Director, Aidan Fennessy and his cast of 16 channel the same frenetic pace of the glib dialogue, particularly in the scenes featuring the rabble of reporters scrambling for a juicy headline, and in Quast and Rabe’s combative confrontations as Walter and Hildy.

However, the production falters in other scenes where the pace and rhythm get flabby, although the audience may not survive such relentless speed for nearly three hours.

The play takes place in the Press Room of a Chicago jail on the night before Hitler invades Poland, but the newspapermen are only obsessed with a local headline about the imminent execution of cop-killer, Earl Holub (David Woods).

Hildy arrives to say her goodbyes before taking off to marry her rich, mummy’s boy (Christopher Stollery) and escape the clutches of the newspaper and its seductive editor, Walter.
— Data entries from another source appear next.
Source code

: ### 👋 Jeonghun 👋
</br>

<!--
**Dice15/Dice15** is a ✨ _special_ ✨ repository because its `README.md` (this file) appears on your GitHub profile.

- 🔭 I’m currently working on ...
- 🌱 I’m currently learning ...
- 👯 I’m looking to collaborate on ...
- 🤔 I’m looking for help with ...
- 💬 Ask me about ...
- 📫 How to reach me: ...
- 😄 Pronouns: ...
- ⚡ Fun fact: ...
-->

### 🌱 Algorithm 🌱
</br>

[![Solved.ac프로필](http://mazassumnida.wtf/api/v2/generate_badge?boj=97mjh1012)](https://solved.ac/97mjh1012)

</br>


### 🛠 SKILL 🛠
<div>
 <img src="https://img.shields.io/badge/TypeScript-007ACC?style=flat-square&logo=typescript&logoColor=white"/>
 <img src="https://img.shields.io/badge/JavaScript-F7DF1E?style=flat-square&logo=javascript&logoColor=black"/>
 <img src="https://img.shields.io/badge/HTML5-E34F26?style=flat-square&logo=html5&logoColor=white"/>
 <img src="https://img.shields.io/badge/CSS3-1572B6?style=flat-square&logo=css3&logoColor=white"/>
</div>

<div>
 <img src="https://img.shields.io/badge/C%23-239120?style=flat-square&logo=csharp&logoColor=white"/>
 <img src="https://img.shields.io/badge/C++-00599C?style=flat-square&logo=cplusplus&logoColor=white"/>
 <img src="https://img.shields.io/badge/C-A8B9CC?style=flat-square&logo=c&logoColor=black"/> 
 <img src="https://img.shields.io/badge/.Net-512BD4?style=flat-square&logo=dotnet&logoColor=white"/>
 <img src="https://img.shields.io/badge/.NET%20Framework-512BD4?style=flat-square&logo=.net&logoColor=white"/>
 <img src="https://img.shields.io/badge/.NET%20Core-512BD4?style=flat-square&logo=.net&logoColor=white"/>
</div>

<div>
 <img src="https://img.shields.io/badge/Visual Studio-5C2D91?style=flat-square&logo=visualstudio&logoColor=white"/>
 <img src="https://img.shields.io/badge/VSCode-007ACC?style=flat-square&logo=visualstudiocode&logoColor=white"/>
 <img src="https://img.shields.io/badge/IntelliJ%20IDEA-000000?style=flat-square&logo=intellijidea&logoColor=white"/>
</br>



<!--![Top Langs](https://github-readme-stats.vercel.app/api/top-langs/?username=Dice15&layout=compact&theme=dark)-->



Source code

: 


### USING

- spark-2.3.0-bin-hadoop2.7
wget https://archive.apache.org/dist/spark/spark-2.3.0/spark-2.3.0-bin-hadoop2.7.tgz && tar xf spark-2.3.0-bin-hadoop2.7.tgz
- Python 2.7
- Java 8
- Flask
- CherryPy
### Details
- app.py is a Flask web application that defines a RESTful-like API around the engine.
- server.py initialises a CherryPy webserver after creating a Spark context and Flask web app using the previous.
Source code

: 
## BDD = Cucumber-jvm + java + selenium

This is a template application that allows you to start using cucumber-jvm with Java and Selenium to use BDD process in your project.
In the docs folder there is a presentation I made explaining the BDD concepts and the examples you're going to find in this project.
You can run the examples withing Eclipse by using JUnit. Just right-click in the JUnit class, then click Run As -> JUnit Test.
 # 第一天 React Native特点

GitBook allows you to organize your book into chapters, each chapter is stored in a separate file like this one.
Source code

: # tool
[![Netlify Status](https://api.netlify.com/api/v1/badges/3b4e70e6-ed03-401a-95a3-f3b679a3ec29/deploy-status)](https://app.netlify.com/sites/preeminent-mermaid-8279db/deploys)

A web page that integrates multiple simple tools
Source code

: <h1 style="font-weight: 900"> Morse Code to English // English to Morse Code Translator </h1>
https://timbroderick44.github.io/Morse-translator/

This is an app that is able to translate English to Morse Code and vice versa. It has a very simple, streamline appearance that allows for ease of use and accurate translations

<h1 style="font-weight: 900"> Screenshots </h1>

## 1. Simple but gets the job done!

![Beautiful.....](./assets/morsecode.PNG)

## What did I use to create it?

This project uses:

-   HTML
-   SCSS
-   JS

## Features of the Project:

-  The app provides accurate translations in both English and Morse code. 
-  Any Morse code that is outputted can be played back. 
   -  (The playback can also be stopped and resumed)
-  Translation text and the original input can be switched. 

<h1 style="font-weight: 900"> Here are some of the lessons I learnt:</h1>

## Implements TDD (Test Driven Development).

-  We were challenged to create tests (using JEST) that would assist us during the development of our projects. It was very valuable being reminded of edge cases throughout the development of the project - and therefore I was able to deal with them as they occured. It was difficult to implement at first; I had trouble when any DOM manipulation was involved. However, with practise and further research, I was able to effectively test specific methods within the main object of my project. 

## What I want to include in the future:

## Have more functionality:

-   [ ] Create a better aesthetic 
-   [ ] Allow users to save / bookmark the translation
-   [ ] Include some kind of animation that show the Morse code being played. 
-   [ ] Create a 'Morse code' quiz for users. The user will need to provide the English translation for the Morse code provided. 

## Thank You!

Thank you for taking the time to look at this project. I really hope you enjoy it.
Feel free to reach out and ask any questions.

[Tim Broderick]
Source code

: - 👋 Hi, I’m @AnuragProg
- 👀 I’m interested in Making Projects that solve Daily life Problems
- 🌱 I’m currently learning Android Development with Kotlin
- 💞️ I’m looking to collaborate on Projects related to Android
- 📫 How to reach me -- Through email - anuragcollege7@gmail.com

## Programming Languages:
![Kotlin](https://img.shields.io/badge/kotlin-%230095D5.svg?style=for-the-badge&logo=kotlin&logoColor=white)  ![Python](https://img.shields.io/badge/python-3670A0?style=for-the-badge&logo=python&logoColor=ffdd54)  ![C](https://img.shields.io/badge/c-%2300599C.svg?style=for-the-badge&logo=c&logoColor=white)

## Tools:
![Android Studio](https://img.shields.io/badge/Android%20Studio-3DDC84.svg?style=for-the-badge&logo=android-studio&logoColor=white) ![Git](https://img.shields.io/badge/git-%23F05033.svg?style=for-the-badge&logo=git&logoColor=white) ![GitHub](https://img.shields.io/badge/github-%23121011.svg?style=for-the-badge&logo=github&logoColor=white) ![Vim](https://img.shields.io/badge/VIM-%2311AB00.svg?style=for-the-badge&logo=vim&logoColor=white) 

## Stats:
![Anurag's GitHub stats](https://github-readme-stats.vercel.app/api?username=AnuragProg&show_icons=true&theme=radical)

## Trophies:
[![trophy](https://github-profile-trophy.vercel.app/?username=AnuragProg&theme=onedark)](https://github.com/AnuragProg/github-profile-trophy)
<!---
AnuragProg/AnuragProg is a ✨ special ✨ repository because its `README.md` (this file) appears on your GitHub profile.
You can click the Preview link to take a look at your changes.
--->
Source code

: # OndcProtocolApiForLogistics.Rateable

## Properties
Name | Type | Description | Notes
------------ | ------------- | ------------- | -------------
The play is not only a screwy comedy but also an indictment of dodgy politicians and a media that sacrifices truth for a sensational headline by transforming the poor, frightened Jewish immigrant, Holub, into a gun-wielding Communist.

The script and the exceptional comic cast provide some huge laughs, but the production feels overly long at nearly three hours and it does not reach its full potential as a fast-paced comedy.
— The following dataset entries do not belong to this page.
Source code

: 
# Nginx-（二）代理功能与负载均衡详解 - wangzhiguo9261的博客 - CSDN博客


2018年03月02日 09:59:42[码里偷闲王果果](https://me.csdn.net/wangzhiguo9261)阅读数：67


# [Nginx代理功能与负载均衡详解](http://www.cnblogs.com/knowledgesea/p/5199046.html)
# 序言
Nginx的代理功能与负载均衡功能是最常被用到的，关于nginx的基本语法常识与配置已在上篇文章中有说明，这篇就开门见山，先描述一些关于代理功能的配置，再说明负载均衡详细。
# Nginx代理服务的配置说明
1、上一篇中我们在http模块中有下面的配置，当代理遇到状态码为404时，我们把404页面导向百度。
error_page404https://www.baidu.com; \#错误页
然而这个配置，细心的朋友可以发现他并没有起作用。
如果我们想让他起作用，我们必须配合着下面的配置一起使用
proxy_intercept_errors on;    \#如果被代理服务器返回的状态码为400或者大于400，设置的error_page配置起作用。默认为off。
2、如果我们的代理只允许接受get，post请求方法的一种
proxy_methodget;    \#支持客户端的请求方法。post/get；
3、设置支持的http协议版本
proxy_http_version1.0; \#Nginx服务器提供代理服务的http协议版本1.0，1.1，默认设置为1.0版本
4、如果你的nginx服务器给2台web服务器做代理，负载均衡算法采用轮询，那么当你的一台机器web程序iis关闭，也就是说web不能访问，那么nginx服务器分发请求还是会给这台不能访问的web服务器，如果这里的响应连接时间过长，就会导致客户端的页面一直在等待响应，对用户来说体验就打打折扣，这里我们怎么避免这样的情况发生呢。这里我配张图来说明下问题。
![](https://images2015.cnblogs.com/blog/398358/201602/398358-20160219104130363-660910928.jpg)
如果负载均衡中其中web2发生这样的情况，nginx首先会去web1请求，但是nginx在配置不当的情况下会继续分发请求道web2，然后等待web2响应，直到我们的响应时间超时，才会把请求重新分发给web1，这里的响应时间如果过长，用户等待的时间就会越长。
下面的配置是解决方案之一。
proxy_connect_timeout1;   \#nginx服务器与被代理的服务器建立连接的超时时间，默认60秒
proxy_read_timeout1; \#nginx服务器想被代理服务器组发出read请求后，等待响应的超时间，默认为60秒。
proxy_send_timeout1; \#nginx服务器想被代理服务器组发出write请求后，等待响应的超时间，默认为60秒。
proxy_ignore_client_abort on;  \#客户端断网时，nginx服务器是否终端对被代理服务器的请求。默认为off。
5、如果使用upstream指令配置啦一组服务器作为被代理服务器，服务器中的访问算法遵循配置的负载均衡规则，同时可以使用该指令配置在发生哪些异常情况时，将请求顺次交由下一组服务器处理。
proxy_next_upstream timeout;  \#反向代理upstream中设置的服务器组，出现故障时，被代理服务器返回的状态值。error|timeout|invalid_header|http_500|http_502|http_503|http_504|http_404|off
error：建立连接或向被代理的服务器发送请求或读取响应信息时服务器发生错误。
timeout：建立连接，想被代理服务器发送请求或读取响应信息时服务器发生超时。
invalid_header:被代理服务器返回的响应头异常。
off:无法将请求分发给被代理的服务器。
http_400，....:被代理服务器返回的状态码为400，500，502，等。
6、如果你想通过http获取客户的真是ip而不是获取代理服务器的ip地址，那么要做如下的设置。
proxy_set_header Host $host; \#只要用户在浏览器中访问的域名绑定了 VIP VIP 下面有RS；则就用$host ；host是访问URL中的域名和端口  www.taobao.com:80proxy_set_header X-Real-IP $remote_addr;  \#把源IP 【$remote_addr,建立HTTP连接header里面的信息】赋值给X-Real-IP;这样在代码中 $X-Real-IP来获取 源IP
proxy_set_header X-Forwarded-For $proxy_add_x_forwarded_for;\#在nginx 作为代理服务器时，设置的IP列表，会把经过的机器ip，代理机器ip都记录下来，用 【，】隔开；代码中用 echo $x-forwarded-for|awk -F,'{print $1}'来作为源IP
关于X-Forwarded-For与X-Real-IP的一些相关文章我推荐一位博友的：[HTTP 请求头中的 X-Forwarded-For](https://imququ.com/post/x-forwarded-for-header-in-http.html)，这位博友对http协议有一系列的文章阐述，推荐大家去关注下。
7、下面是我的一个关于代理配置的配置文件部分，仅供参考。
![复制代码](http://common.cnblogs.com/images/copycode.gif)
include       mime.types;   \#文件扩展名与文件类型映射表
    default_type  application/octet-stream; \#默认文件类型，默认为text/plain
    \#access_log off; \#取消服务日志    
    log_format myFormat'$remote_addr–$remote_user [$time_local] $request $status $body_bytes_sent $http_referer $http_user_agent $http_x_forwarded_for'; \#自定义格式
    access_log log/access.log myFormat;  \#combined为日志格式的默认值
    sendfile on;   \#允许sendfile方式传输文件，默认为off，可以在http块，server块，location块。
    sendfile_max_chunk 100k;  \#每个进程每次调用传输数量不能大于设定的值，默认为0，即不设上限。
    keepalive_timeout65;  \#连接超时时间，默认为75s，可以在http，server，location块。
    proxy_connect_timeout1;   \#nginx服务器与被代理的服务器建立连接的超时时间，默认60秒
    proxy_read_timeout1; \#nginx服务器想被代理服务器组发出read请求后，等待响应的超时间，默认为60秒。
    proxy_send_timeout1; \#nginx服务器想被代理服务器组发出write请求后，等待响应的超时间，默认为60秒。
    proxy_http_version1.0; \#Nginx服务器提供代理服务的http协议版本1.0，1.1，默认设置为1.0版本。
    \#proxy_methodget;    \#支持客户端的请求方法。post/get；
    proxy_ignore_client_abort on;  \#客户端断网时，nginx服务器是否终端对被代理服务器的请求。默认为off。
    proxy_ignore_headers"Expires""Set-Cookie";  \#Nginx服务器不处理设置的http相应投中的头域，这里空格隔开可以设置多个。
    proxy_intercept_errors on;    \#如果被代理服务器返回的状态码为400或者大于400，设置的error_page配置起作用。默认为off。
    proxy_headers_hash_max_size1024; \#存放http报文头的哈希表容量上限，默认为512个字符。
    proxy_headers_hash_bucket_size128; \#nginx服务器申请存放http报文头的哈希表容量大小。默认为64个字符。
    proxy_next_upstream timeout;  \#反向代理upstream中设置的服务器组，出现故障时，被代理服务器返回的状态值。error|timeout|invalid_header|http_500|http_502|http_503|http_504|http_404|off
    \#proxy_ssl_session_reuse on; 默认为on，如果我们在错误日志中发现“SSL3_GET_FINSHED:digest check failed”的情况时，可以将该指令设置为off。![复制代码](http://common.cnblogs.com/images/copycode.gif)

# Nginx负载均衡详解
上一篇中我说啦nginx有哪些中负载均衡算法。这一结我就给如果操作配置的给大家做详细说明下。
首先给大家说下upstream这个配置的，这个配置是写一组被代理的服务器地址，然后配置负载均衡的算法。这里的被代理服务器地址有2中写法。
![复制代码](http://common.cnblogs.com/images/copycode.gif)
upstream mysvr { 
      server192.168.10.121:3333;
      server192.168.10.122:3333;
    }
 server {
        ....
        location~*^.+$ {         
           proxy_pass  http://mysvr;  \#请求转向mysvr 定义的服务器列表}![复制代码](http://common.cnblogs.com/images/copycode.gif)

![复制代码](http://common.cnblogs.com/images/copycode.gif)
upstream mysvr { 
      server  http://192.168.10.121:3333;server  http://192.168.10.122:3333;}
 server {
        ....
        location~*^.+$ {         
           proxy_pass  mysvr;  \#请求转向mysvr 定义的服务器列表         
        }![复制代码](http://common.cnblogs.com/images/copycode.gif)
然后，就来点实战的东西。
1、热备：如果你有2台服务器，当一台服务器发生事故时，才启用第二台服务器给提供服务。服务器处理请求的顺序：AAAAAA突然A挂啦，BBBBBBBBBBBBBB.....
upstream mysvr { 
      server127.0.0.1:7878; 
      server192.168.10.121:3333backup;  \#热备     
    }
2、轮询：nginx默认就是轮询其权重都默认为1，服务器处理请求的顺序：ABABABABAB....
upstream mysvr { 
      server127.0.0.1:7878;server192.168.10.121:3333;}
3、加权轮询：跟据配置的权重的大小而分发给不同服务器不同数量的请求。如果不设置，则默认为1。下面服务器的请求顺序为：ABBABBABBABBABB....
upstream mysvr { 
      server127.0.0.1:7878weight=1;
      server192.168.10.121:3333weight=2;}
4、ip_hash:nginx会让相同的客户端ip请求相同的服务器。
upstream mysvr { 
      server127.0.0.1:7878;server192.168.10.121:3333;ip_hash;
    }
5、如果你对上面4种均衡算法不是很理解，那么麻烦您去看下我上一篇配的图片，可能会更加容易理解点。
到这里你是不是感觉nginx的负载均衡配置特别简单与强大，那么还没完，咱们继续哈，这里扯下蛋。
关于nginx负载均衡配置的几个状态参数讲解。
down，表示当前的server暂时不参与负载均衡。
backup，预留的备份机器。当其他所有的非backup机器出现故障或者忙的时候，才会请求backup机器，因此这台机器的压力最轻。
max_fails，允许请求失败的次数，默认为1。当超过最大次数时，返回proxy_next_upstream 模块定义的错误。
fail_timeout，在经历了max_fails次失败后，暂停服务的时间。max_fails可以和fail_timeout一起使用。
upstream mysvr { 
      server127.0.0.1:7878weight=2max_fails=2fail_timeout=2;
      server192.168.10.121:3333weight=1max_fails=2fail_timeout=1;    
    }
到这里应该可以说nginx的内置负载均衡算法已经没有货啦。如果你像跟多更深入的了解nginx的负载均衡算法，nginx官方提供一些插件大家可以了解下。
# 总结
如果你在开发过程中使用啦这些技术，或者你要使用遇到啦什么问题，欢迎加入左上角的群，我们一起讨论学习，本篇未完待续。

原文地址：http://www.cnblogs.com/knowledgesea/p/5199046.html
But I have to say that I love a screwball comedy when it’s good.

By Kate Herbert
Director Aidan Fennessy
Set and Costume Designer Tracy Grant Lord
Lighting Designer Matt Scott
Sound Designer Russell Goldsmith
Assistant Director Roslyn Oades

 Marco Chiappi (Kruger), Kate Cole (Mollie Malloy), Tyler Coppin (McCue), Jim
Daly (Minister/Mayor/Policeman), Giordano Gangl (Woodenshoes), Tom Hobbs
(Sweeney), Peter Houghton (Wilson), John Leary (Bersinger/Pinkus), Adam Murphy
(Diamond Louie), Grant Piro (Endicott), Philip Quast (Walter), Pamela Rabe (Hildy),
Deidre Rubenstein (Mrs Baldwin), Christopher Stollery (Bruce Baldwin), David Woods
(Halub), Tim Wotherspoon (Schwartz)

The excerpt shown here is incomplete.